What you will do — Please retype, character for character, the portion of the entries below that runs from the line containing "[[Category:派拉蒙影業電影|Category:派拉蒙影業電影]]" to the last line.

(Pictures paired with source code)
════════════════
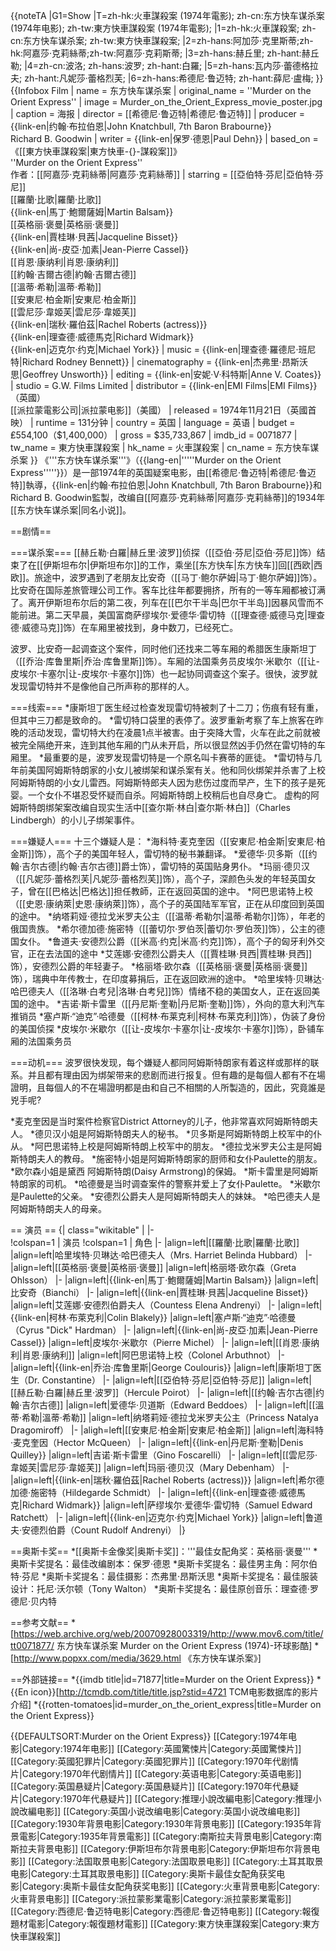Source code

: {{noteTA
|G1=Show
|T=zh-hk:火車謀殺案 (1974年電影); zh-cn:东方快车谋杀案 (1974年电影); zh-tw:東方快車謀殺案 (1974年電影);
|1=zh-hk:火車謀殺案; zh-cn:东方快车谋杀案; zh-tw:東方快車謀殺案;
|2=zh-hans:阿加莎·克里斯蒂;zh-hk:阿嘉莎·克莉絲蒂;zh-tw:阿嘉莎·克莉斯蒂;
|3=zh-hans:赫丘里; zh-hant:赫丘勒;
|4=zh-cn:波洛; zh-hans:波罗; zh-hant:白羅;
|5=zh-hans:瓦内莎·蕾德格拉夫; zh-hant:凡妮莎·蕾格烈芙;
|6=zh-hans:希德尼·鲁迈特; zh-hant:薛尼·盧梅;
}}
{{Infobox Film
| name = 东方快车谋杀案
| original_name = ''Murder on the Orient Express''
| image   = Murder_on_the_Orient_Express_movie_poster.jpg
| caption = 海报
| director = [[希德尼·鲁迈特|希德尼·鲁迈特]]
| producer = {{link-en|约翰·布拉伯恩|John Knatchbull, 7th Baron Brabourne}}<br />Richard B. Goodwin
| writer = {{link-en|保罗·德恩|Paul Dehn}}
| based_on = 《[[東方快車謀殺案|東方快車-{}-謀殺案]]》<br />''Murder on the Orient Express''<br />作者：[[阿嘉莎·克莉絲蒂|阿嘉莎·克莉絲蒂]]
| starring = [[亞伯特·芬尼|亞伯特·芬尼]]<br />[[羅蘭·比歌|羅蘭·比歌]]<br />{{link-en|馬丁·鮑爾薩姆|Martin Balsam}}<br />[[英格丽·褒曼|英格丽·褒曼]]<br />{{link-en|賈桂琳·貝茜|Jacqueline Bisset}}<br />{{link-en|尚-皮亞·加素|Jean-Pierre Cassel}}<br />[[肖恩·康纳利|肖恩·康纳利]]<br />[[約翰·吉爾古德|約翰·吉爾古德]]<br />[[溫蒂·希勒|溫蒂·希勒]]<br />[[安東尼·柏金斯|安東尼·柏金斯]]<br />[[雲尼莎·韋姬芙|雲尼莎·韋姬芙]]<br />{{link-en|瑞秋·羅伯茲|Rachel Roberts (actress)}}<br />{{link-en|理查德·威德馬克|Richard Widmark}}<br />{{link-en|迈克尔·约克|Michael York}}
| music = {{link-en|理查德·羅德尼·班尼特|Richard Rodney Bennett}}
| cinematography = {{link-en|杰弗里·昂斯沃思|Geoffrey Unsworth}}
| editing  = {{link-en|安妮·V·科特斯|Anne V. Coates}}
| studio   = G.W. Films Limited
| distributor = {{link-en|EMI Films|EMI Films}}（英國）<br />[[派拉蒙電影公司|派拉蒙电影]]（美國）
| released = 1974年11月21日（英國首映）
| runtime = 131分钟
| country   = 英国
| language = 英语
| budget = ₤554,100（$1,400,000）
| gross = $35,733,867
| imdb_id = 0071877
| tw_name = 東方快車謀殺案
| hk_name = 火車謀殺案
| cn_name = 东方快车谋杀案
}}
《'''东方快车谋杀案'''》（{{lang-en|'''''Murder on the Orient Express'''''}}）是一部1974年的英国疑案电影，由[[希德尼·鲁迈特|希德尼·鲁迈特]]執導，{{link-en|约翰·布拉伯恩|John Knatchbull, 7th Baron Brabourne}}和Richard B. Goodwin監製，改编自[[阿嘉莎·克莉絲蒂|阿嘉莎·克莉絲蒂]]的1934年[[东方快车谋杀案|同名小说]]。

==剧情==

===谋杀案===
[[赫丘勒·白羅|赫丘里·波罗]]侦探（[[亞伯·芬尼|亞伯·芬尼]]饰）结束了在[[伊斯坦布尔|伊斯坦布尔]]的工作，乘坐[[东方快车|东方快车]]回[[西欧|西欧]]。旅途中，波罗遇到了老朋友比安奇（[[马丁·鲍尔萨姆|马丁·鲍尔萨姆]]饰）。比安奇在国际差旅管理公司工作。客车比往年都要拥挤，所有的一等车厢都被订满了。离开伊斯坦布尔后的第二夜，列车在[[巴尔干半岛|巴尔干半岛]]因暴风雪而不能前进。第二天早晨，美国富商萨缪埃尔·爱德华·雷切特（[[理查德·威德马克|理查德·威德马克]]饰）在车厢里被找到，身中数刀，已经死亡。

波罗、比安奇一起调查这个案件，同时他们还找来二等车厢的希腊医生康斯坦丁（[[乔治·库鲁里斯|乔治·库鲁里斯]]饰）。车厢的法国乘务员皮埃尔·米歇尔（[[让-皮埃尔·卡塞尔|让-皮埃尔·卡塞尔]]饰）也一起协同调查这个案子。很快，波罗就发现雷切特并不是像他自己所声称的那样的人。

===线索===
*康斯坦丁医生经过检查发现雷切特被刺了十二刀；伤痕有轻有重，但其中三刀都是致命的。
*雷切特口袋里的表停了。波罗重新考察了车上旅客在昨晚的活动发现，雷切特大约在凌晨1点半被害。由于突降大雪，火车在此之前就被被完全隔绝开来，连到其他车厢的门从未开启，所以很显然凶手仍然在雷切特的车厢里。
*最重要的是，波罗发现雷切特是一个原名叫卡赛蒂的匪徒。
*雷切特与几年前美国阿姆斯特朗家的小女儿被绑架和谋杀案有关。他和同伙绑架并杀害了上校阿姆斯特朗的小女儿雷西。阿姆斯特郎夫人因为悲伤过度而早产，生下的孩子是死婴。一个女仆不堪忍受怀疑而自杀。阿姆斯特朗上校稍后也自尽身亡。
虚构的阿姆斯特朗绑架案改编自现实生活中[[查尔斯·林白|查尔斯·林白]]（Charles Lindbergh）的小儿子绑架事件。

===嫌疑人===
十三个嫌疑人是：
*海科特·麦克奎因（[[安東尼·柏金斯|安東尼·柏金斯]]饰），高个子的美国年轻人，雷切特的秘书兼翻译。
*爱德华·贝多斯（[[约翰·吉尔古德|约翰·吉尔古德]]爵士饰），雷切特的英国贴身男仆。
*玛丽·德贝汉（[[凡妮莎·蕾格烈芙|凡妮莎·蕾格烈芙]]饰），高个子，深颜色头发的年轻英国女子，曾在[[巴格达|巴格达]]担任教師，正在返回英国的途中。
*阿巴思诺特上校（[[史恩·康纳萊|史恩·康纳萊]]饰），高个子的英国陆军军官，正在从印度回到英国的途中。
*纳塔莉娅·德拉戈米罗夫公主（[[温蒂·希勒尔|温蒂·希勒尔]]饰），年老的俄国贵族。
*希尔德加德·施密特（[[蕾切尔·罗伯茨|蕾切尔·罗伯茨]]饰），公主的德国女仆。
*鲁道夫·安德烈公爵（[[米高·约克|米高·约克]]饰），高个子的匈牙利外交官，正在去法国的途中
*艾莲娜·安德烈公爵夫人（[[賈桂琳·貝西|賈桂琳·貝西]]饰），安德烈公爵的年轻妻子。
*格丽塔·欧尔森（[[英格丽·褒曼|英格丽·褒曼]]饰），瑞典中年传教士，在印度募捐后，正在返回欧洲的途中。
*哈里埃特·贝琳达·哈巴德夫人（[[洛琳·白考兒|洛琳·白考兒]]饰）情绪不稳的美国女人，正在返回美国的途中。
*吉诺·斯卡雷里（[[丹尼斯·奎勒|丹尼斯·奎勒]]饰），外向的意大利汽车推销员
*塞卢斯·“迪克”·哈德曼（[[柯林·布莱克利|柯林·布莱克利]]饰），伪装了身份的美国侦探
*皮埃尔·米歇尔（[[让-皮埃尔·卡塞尔|让-皮埃尔·卡塞尔]]饰），卧铺车厢的法国乘务员

===动机===
波罗很快发现，每个嫌疑人都同阿姆斯特朗家有着这样或那样的联系。并且都有理由因为绑架带来的悲剧而进行报复。但有趣的是每個人都有不在場證明，且每個人的不在場證明都是由和自己不相關的人所製造的，因此，究竟誰是兇手呢?

*麦克奎因是当时案件检察官District Attorney的儿子，他非常喜欢阿姆斯特朗夫人。
*德贝汉小姐是阿姆斯特朗夫人的秘书。
*贝多斯是阿姆斯特朗上校军中的仆从。
*阿巴思诺特上校是阿姆斯特朗上校军中的朋友。
*德拉戈米罗夫公主是阿姆斯特朗夫人的教母。
*施密特小姐是阿姆斯特朗家的厨师和女仆Paulette的朋友。
*欧尔森小姐是黛西 阿姆斯特朗(Daisy Armstrong)的保姆。
*斯卡雷里是阿姆斯特朗家的司机。
*哈德曼是当时调查案件的警察并爱上了女仆Paulette。
*米歇尔是Paulette的父亲。
*安德烈公爵夫人是阿姆斯特朗夫人的妹妹。
*哈巴德夫人是阿姆斯特朗夫人的母亲。

== 演员 ==
{| class="wikitable" |
|-  
!colspan=1 | 演员
!colspan=1 | 角色
|- 
|align=left|[[羅蘭·比歌|羅蘭·比歌]]
|align=left|哈里埃特·贝琳达·哈巴德夫人（Mrs. Harriet Belinda Hubbard）
|- 
|align=left|[[英格丽·褒曼|英格丽·褒曼]]
|align=left|格丽塔·欧尔森（Greta Ohlsson）
|- 
|align=left|{{link-en|馬丁·鮑爾薩姆|Martin Balsam}}
|align=left|比安奇（Bianchi）
|- 
|align=left|{{link-en|賈桂琳·貝茜|Jacqueline Bisset}}
|align=left|艾莲娜·安德烈伯爵夫人（Countess Elena Andrenyi）
|- 
|align=left|{{link-en|柯林·布萊克利|Colin Blakely}}
|align=left|塞卢斯·“迪克”·哈德曼（Cyrus "Dick" Hardman）
|- 
|align=left|{{link-en|尚-皮亞·加素|Jean-Pierre Cassel}}
|align=left|皮埃尔·米歇尔（Pierre Michel）
|- 
|align=left|[[肖恩·康纳利|肖恩·康纳利]]
|align=left|阿巴思诺特上校（Colonel Arbuthnot）
|- 
|align=left|{{link-en|乔治·库鲁里斯|George Coulouris}}
|align=left|康斯坦丁医生（Dr. Constantine）
|- 
|align=left|[[亞伯特·芬尼|亞伯特·芬尼]]
|align=left|[[赫丘勒·白羅|赫丘里·波罗]]（Hercule Poirot）
|- 
|align=left|[[约翰·吉尔古德|约翰·吉尔古德]]
|align=left|爱德华·贝道斯（Edward Beddoes）
|- 
|align=left|[[溫蒂·希勒|溫蒂·希勒]]
|align=left|纳塔莉娅·德拉戈米罗夫公主（Princess Natalya Dragomiroff）
|- 
|aligh=left|[[安東尼·柏金斯|安東尼·柏金斯]]
|align=left|海科特·麦克奎因（Hector McQueen）
|-
|align=left|{{link-en|丹尼斯·奎勒|Denis Quilley}}
|align=left|吉诺·斯卡雷里（Gino Foscarelli）
|- 
|align=left|[[雲尼莎·韋姬芙|雲尼莎·韋姬芙]]
|align=left|玛丽·德贝汉（Mary Debenham）
|- 
|align=left|{{link-en|瑞秋·羅伯茲|Rachel Roberts (actress)}}
|align=left|希尔德加德·施密特（Hildegarde Schmidt）
|- 
|align=left|{{link-en|理查德·威德馬克|Richard Widmark}}
|align=left|萨缪埃尔·爱德华·雷切特（Samuel Edward Ratchett）
|- 
|align=left|{{link-en|迈克尔·约克|Michael York}}
|align=left|鲁道夫·安德烈伯爵（Count Rudolf Andrenyi）
|}
<div style="clear: both"></div>

==奥斯卡奖==
*[[奥斯卡金像奖|奥斯卡奖]]：'''最佳女配角奖：英格丽·褒曼'''
*奥斯卡奖提名：最佳改编剧本：保罗·德恩
*奥斯卡奖提名：最佳男主角：阿尔伯特·芬尼
*奥斯卡奖提名：最佳摄影：杰弗里·昂斯沃思
*奥斯卡奖提名：最佳服装设计：托尼·沃尔顿（Tony Walton）
*奥斯卡奖提名：最佳原创音乐：理查德·罗德尼·贝内特

==参考文献==
*[https://web.archive.org/web/20070928003319/http://www.mov6.com/title/tt0071877/ 东方快车谋杀案 Murder on the Orient Express (1974)-环球影酷]
*[http://www.popxx.com/media/3629.html 《东方快车谋杀案》]

==外部链接==
*{{imdb title|id=71877|title=Murder on the Orient Express}}
*{{En icon}}[http://tcmdb.com/title/title.jsp?stid=4721 TCM电影数据库的影片介绍]
*{{rotten-tomatoes|id=murder_on_the_orient_express|title=Murder on the Orient Express}}

{{DEFAULTSORT:Murder on the Orient Express}}
[[Category:1974年电影|Category:1974年电影]]
[[Category:英國驚悚片|Category:英國驚悚片]]
[[Category:英國犯罪片|Category:英國犯罪片]]
[[Category:1970年代剧情片|Category:1970年代剧情片]]
[[Category:英语电影|Category:英语电影]]
[[Category:英国悬疑片|Category:英国悬疑片]]
[[Category:1970年代悬疑片|Category:1970年代悬疑片]]
[[Category:推理小說改編电影|Category:推理小說改編电影]]
[[Category:英国小说改编电影|Category:英国小说改编电影]]
[[Category:1930年背景电影|Category:1930年背景电影]]
[[Category:1935年背景電影|Category:1935年背景電影]]
[[Category:南斯拉夫背景电影|Category:南斯拉夫背景电影]]
[[Category:伊斯坦布尔背景电影|Category:伊斯坦布尔背景电影]]
[[Category:法国取景电影|Category:法国取景电影]]
[[Category:土耳其取景电影|Category:土耳其取景电影]]
[[Category:奥斯卡最佳女配角获奖电影|Category:奥斯卡最佳女配角获奖电影]]
[[Category:火車背景电影|Category:火車背景电影]]
[[Category:派拉蒙影業電影|Category:派拉蒙影業電影]]
[[Category:西德尼·鲁迈特电影|Category:西德尼·鲁迈特电影]]
[[Category:報復題材電影|Category:報復題材電影]]
[[Category:東方快車謀殺案|Category:東方快車謀殺案]]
════════════════
Completed exercise —
[[Category:派拉蒙影業電影|Category:派拉蒙影業電影]]
[[Category:西德尼·鲁迈特电影|Category:西德尼·鲁迈特电影]]
[[Category:報復題材電影|Category:報復題材電影]]
[[Category:東方快車謀殺案|Category:東方快車謀殺案]]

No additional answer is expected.